- _DATA EXTRACT_
•••••
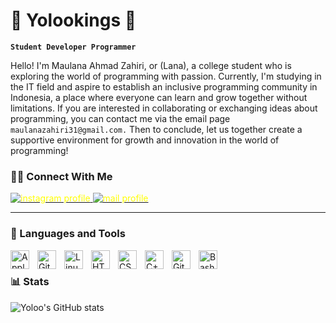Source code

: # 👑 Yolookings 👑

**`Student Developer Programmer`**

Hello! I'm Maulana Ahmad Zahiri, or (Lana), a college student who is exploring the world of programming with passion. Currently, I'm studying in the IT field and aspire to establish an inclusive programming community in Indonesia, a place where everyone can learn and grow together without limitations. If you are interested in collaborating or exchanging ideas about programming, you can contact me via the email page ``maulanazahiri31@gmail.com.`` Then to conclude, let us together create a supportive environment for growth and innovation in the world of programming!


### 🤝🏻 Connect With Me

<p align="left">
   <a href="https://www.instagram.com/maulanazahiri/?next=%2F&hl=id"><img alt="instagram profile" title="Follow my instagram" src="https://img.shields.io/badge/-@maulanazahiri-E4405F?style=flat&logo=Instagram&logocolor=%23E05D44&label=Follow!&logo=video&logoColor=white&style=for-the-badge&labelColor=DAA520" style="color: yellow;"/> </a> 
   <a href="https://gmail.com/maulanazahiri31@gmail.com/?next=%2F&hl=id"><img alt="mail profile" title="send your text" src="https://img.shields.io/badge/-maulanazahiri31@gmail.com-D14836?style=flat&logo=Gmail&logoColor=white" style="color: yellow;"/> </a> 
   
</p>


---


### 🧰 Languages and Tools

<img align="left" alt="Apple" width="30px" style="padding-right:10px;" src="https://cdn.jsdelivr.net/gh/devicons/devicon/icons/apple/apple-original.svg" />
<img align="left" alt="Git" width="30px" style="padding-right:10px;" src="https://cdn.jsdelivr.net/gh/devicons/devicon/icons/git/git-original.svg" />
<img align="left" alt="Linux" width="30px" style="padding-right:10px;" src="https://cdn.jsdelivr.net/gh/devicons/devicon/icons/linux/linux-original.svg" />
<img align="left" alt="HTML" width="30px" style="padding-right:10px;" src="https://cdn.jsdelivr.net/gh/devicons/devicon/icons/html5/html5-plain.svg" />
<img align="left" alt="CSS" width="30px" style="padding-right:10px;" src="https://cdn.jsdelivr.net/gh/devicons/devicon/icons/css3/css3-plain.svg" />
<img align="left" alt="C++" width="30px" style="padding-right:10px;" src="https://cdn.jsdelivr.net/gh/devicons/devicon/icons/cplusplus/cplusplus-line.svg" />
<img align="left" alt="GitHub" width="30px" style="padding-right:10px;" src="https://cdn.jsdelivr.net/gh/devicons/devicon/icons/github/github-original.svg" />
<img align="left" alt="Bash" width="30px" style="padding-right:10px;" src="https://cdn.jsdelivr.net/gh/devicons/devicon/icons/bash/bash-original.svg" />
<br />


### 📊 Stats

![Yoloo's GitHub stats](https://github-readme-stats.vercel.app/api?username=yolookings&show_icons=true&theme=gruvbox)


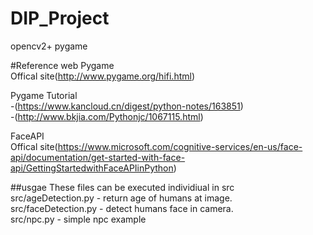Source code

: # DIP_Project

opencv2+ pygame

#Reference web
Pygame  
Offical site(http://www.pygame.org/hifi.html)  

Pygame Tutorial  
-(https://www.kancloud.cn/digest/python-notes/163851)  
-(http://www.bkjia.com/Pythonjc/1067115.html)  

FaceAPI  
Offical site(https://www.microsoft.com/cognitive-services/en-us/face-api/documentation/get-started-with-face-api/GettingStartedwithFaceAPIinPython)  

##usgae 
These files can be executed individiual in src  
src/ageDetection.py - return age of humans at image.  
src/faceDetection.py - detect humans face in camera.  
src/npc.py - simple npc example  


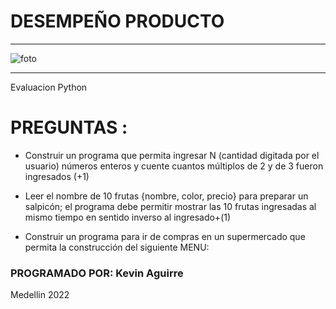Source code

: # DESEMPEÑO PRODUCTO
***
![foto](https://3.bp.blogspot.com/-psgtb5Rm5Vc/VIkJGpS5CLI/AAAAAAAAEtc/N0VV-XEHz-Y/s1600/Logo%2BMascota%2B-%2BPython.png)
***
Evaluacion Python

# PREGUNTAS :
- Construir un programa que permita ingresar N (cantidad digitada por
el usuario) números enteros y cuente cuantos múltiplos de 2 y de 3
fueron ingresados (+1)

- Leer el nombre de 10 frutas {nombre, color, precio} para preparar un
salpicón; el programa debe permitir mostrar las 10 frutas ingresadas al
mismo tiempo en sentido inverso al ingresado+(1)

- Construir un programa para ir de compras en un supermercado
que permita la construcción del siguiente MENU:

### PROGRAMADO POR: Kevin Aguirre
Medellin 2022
•••••
- _WORK REQUIRED_
Each line from the one that includes "mismo tiempo en" down to the close of the records above is to be given again exactly, and no other line is to appear.

- _EXPECTED ANSWER_
mismo tiempo en sentido inverso al ingresado+(1)

- Construir un programa para ir de compras en un supermercado
que permita la construcción del siguiente MENU:

### PROGRAMADO POR: Kevin Aguirre
Medellin 2022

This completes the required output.